184 N.W.2d 536 | Mich. Ct. App. | 1970
PEOPLE
v.
McCORMICK
Michigan Court of Appeals.
*551 Frank J. Kelley, Attorney General, Robert A. Derengoski, Solicitor General, William L. Cahalan, Prosecuting Attorney, Dominick R. Carnovale, Chief, Appellate Department, and Gerard A. Poehlman, Assistant Prosecuting Attorney, for the people.
Gilbert A. Donohue, for defendant on appeal.
Before: LESINSKI, C.J., and J.H. GILLIS and BEASLEY,[*] JJ.
PER CURIAM.
Defendant Merle McCormick was convicted by a jury of armed robbery. MCLA § 750.529 (Stat Ann 1970 Cum Supp § 28.797). This delayed appeal upon leave granted presents one issue for review.

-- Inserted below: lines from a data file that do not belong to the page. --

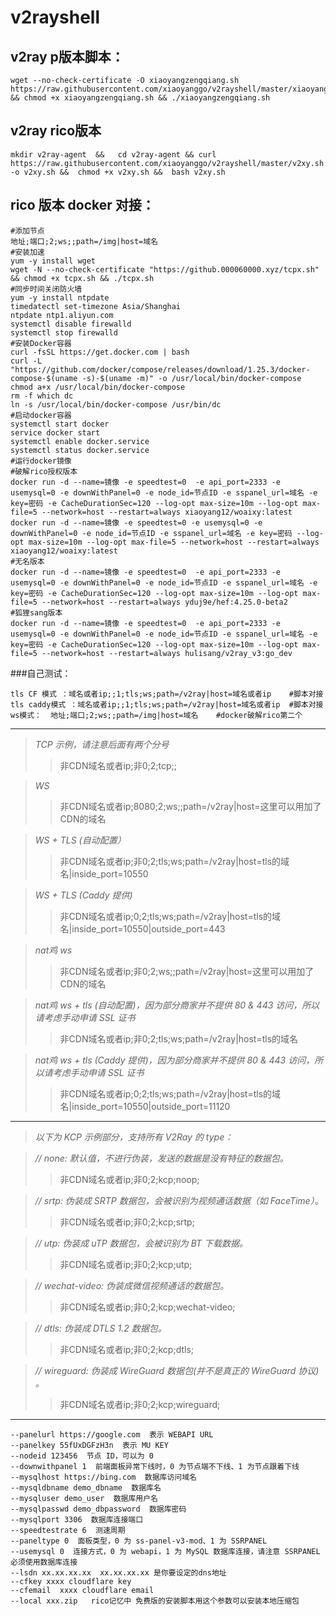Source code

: # v2rayshell

## v2ray p版本脚本：

    wget --no-check-certificate -O xiaoyangzengqiang.sh https://raw.githubusercontent.com/xiaoyanggo/v2rayshell/master/xiaoyangzengqiang.sh && chmod +x xiaoyangzengqiang.sh && ./xiaoyangzengqiang.sh

## v2ray rico版本

    mkdir v2ray-agent  &&   cd v2ray-agent && curl https://raw.githubusercontent.com/xiaoyanggo/v2rayshell/master/v2xy.sh -o v2xy.sh &&  chmod +x v2xy.sh &&  bash v2xy.sh
## rico 版本 docker 对接：
    #添加节点
    地址;端口;2;ws;;path=/img|host=域名
    #安装加速
    yum -y install wget
    wget -N --no-check-certificate "https://github.000060000.xyz/tcpx.sh" && chmod +x tcpx.sh && ./tcpx.sh
    #同步时间关闭防火墙
    yum -y install ntpdate
    timedatectl set-timezone Asia/Shanghai
    ntpdate ntp1.aliyun.com
    systemctl disable firewalld
    systemctl stop firewalld
    #安装Docker容器
    curl -fsSL https://get.docker.com | bash
    curl -L "https://github.com/docker/compose/releases/download/1.25.3/docker-compose-$(uname -s)-$(uname -m)" -o /usr/local/bin/docker-compose
    chmod a+x /usr/local/bin/docker-compose
    rm -f which dc 
    ln -s /usr/local/bin/docker-compose /usr/bin/dc
    #启动docker容器
    systemctl start docker
    service docker start
    systemctl enable docker.service
    systemctl status docker.service
    #运行docker镜像
    #破解rico授权版本
    docker run -d --name=镜像 -e speedtest=0  -e api_port=2333 -e usemysql=0 -e downWithPanel=0 -e node_id=节点ID -e sspanel_url=域名 -e key=密码 -e CacheDurationSec=120 --log-opt max-size=10m --log-opt max-file=5 --network=host --restart=always xiaoyang12/woaixy:latest
    docker run -d --name=镜像 -e speedtest=0 -e usemysql=0 -e downWithPanel=0 -e node_id=节点ID -e sspanel_url=域名 -e key=密码 --log-opt max-size=10m --log-opt max-file=5 --network=host --restart=always xiaoyang12/woaixy:latest
    #无名版本
    docker run -d --name=镜像 -e speedtest=0  -e api_port=2333 -e usemysql=0 -e downWithPanel=0 -e node_id=节点ID -e sspanel_url=域名 -e key=密码 -e CacheDurationSec=120 --log-opt max-size=10m --log-opt max-file=5 --network=host --restart=always yduj9e/hef:4.25.0-beta2
    #狐狸sang版本
    docker run -d --name=镜像 -e speedtest=0  -e api_port=2333 -e usemysql=0 -e downWithPanel=0 -e node_id=节点ID -e sspanel_url=域名 -e key=密码 -e CacheDurationSec=120 --log-opt max-size=10m --log-opt max-file=5 --network=host --restart=always hulisang/v2ray_v3:go_dev  


###自己测试：

    tls CF 模式 ：域名或者ip;;1;tls;ws;path=/v2ray|host=域名或者ip    #脚本对接
    tls caddy模式 ：域名或者ip;;1;tls;ws;path=/v2ray|host=域名或者ip  #脚本对接
    ws模式：  地址;端口;2;ws;;path=/img|host=域名    #docker破解rico第二个
------------------------------------------------
>*TCP 示例，请注意后面有两个分号*
>>非CDN域名或者ip;非0;2;tcp;;

>*WS*
>>非CDN域名或者ip;8080;2;ws;;path=/v2ray|host=这里可以用加了CDN的域名

>*WS + TLS (自动配置）*
>>非CDN域名或者ip;非0;2;tls;ws;path=/v2ray|host=tls的域名|inside_port=10550

>*WS + TLS (Caddy 提供)*
>>非CDN域名或者ip;0;2;tls;ws;path=/v2ray|host=tls的域名|inside_port=10550|outside_port=443


>*nat鸡 ws*
>>非CDN域名或者ip;非0;2;ws;;path=/v2ray|host=这里可以用加了CDN的域名

>*nat鸡 ws + tls (自动配置)，因为部分商家并不提供 80 & 443 访问，所以请考虑手动申请 SSL 证书*
>>非CDN域名或者ip;非0;2;tls;ws;path=/v2ray|host=tls的域名

>*nat鸡 ws + tls (Caddy 提供)，因为部分商家并不提供 80 & 443 访问，所以请考虑手动申请 SSL 证书*
>>非CDN域名或者ip;0;2;tls;ws;path=/v2ray|host=tls的域名|inside_port=10550|outside_port=11120

---------------------------------------------

>_以下为 KCP 示例部分，支持所有 V2Ray 的 type：_

> *// none: 默认值，不进行伪装，发送的数据是没有特征的数据包。*
>>非CDN域名或者ip;非0;2;kcp;noop;

>*// srtp: 伪装成 SRTP 数据包，会被识别为视频通话数据（如 FaceTime）。*
>>非CDN域名或者ip;非0;2;kcp;srtp;

>*// utp: 伪装成 uTP 数据包，会被识别为 BT 下载数据。*
>>非CDN域名或者ip;非0;2;kcp;utp;

>*// wechat-video: 伪装成微信视频通话的数据包。*
>>非CDN域名或者ip;非0;2;kcp;wechat-video;

>*// dtls: 伪装成 DTLS 1.2 数据包。*
>>非CDN域名或者ip;非0;2;kcp;dtls;

>*// wireguard: 伪装成 WireGuard 数据包(并不是真正的 WireGuard 协议) 。*
>>非CDN域名或者ip;非0;2;kcp;wireguard;

***********************************
    --panelurl https://google.com  表示 WEBAPI URL
    --panelkey 55fUxDGFzH3n  表示 MU KEY
    --nodeid 123456  节点 ID，可以为 0
    --downwithpanel 1  前端面板异常下线时，0 为节点端不下线、1 为节点跟着下线
    --mysqlhost https://bing.com  数据库访问域名
    --mysqldbname demo_dbname  数据库名
    --mysqluser demo_user  数据库用户名
    --mysqlpasswd demo_dbpassword  数据库密码
    --mysqlport 3306  数据库连接端口
    --speedtestrate 6  测速周期
    --paneltype 0  面板类型，0 为 ss-panel-v3-mod、1 为 SSRPANEL
    --usemysql 0  连接方式，0 为 webapi，1 为 MySQL 数据库连接，请注意 SSRPANEL 必须使用数据库连接
    --lsdn xx.xx.xx.xx  xx.xx.xx.xx 是你要设定的dns地址
    --cfkey xxxx cloudflare key
    --cfemail  xxxx cloudflare email
    --local xxx.zip   rico记忆中 免费版的安装脚本用这个参数可以安装本地压缩包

Defendant contends the lower court erred by denying a requested jury instruction on the lesser included offenses of larceny from a person, attempted armed robbery, and assault and battery.

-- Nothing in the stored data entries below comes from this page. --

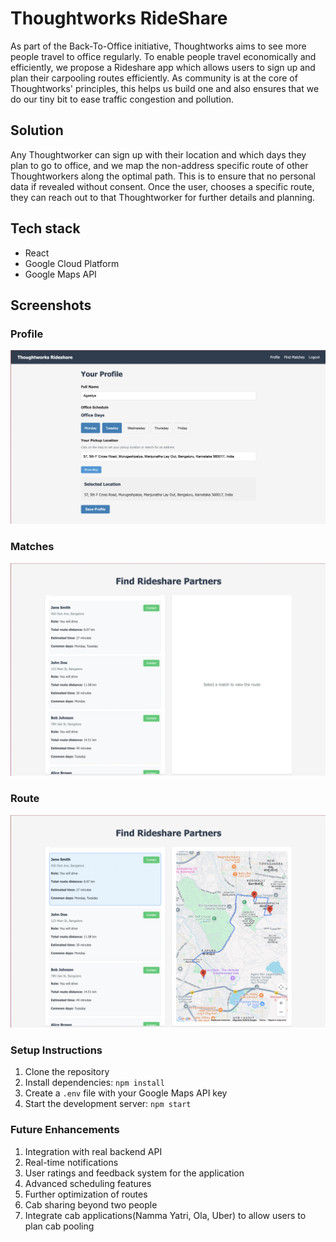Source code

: # Thoughtworks RideShare
As part of the Back-To-Office initiative, Thoughtworks aims to see more people travel to office regularly. 
To enable people travel economically and efficiently, we propose a Rideshare app which allows users to sign up and plan their carpooling routes efficiently. 
As community is at the core of Thoughtworks' principles, this helps us build one and also ensures that we do our tiny bit to ease traffic congestion and pollution.


## Solution
Any Thoughtworker can sign up with their location and which days they plan to go to office, and we map the non-address specific route of other Thoughtworkers along the optimal path.
This is to ensure that no personal data if revealed without consent. Once the user, chooses a specific route, they can reach out to that Thoughtworker for further details and planning.


## Tech stack
- React
- Google Cloud Platform
- Google Maps API

## Screenshots

### Profile
![profile.png](public%2Fscreenshots%2Fprofile.png)

### Matches
![matches.png](public%2Fscreenshots%2Fmatches.png)

### Route
![final.png](public%2Fscreenshots%2Ffinal.png)



### Setup Instructions

1. Clone the repository
2. Install dependencies: `npm install`
3. Create a `.env` file with your Google Maps API key
4. Start the development server: `npm start`

### Future Enhancements
1. Integration with real backend API
2. Real-time notifications
3. User ratings and feedback system for the application
4. Advanced scheduling features
5. Further optimization of routes 
6. Cab sharing beyond two people
7. Integrate cab applications(Namma Yatri, Ola, Uber) to allow users to plan cab pooling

The prosecution's evidence showed that defendant entered a party store, produced a pistol and demanded the money in the cash register. The owner complied. Defendant took the money and left the store. The defense was alibi.
We find no evidence in the record which would support a conviction on the lesser included offenses. This case is distinguishable on its facts from our holding in People v. Norman (1968), 14 Mich. App. 673. There is no dispute that the pistol was in view of the victim, or that an armed robbery was committed. The only issue at trial was whether defendant's alibi defense was credible.

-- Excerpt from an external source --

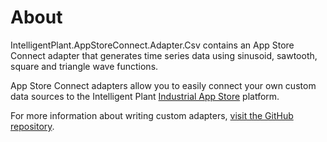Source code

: ﻿# About

IntelligentPlant.AppStoreConnect.Adapter.Csv contains an App Store Connect adapter that generates time series data using sinusoid, sawtooth, square and triangle wave functions.

App Store Connect adapters allow you to easily connect your own custom data sources to the Intelligent Plant [Industrial App Store](https://appstore.intelligentplant.com/) platform.

For more information about writing custom adapters, [visit the GitHub repository](https://github.com/intelligentplant/AppStoreConnect.Adapters/).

*552 The duty of the trial judge to instruct the jury on a lesser included offense is stated in People v. Stevens (1968), 9 Mich. App. 531, 533, 534:
"Where a request has been made to charge on a lesser included offense, the duty of the trial judge is determined by the evidence.
"If evidence has been presented to support a conviction of the lesser offense, the requested instructions must be given; failure to do so would constitute error. People v. Jones (1935), 273 Mich. 430. If, on the other hand, no evidence has been presented to support a conviction of the lesser offense, then the requested instruction should be refused. People v. Utter (1921), 217 Mich. 74; People v. Hearn (1958), 354 Mich. 468."
This is not a case of an affirmative exclusion of lesser included offenses from jury consideration, which was found to be error in People v. Jones (1935), 273 Mich. 430, and People v. Lemmons (1970), 384 Mich. 1. We find no error.
Affirmed.
NOTES
[*] Circuit judge, sitting on the Court of Appeals by assignment.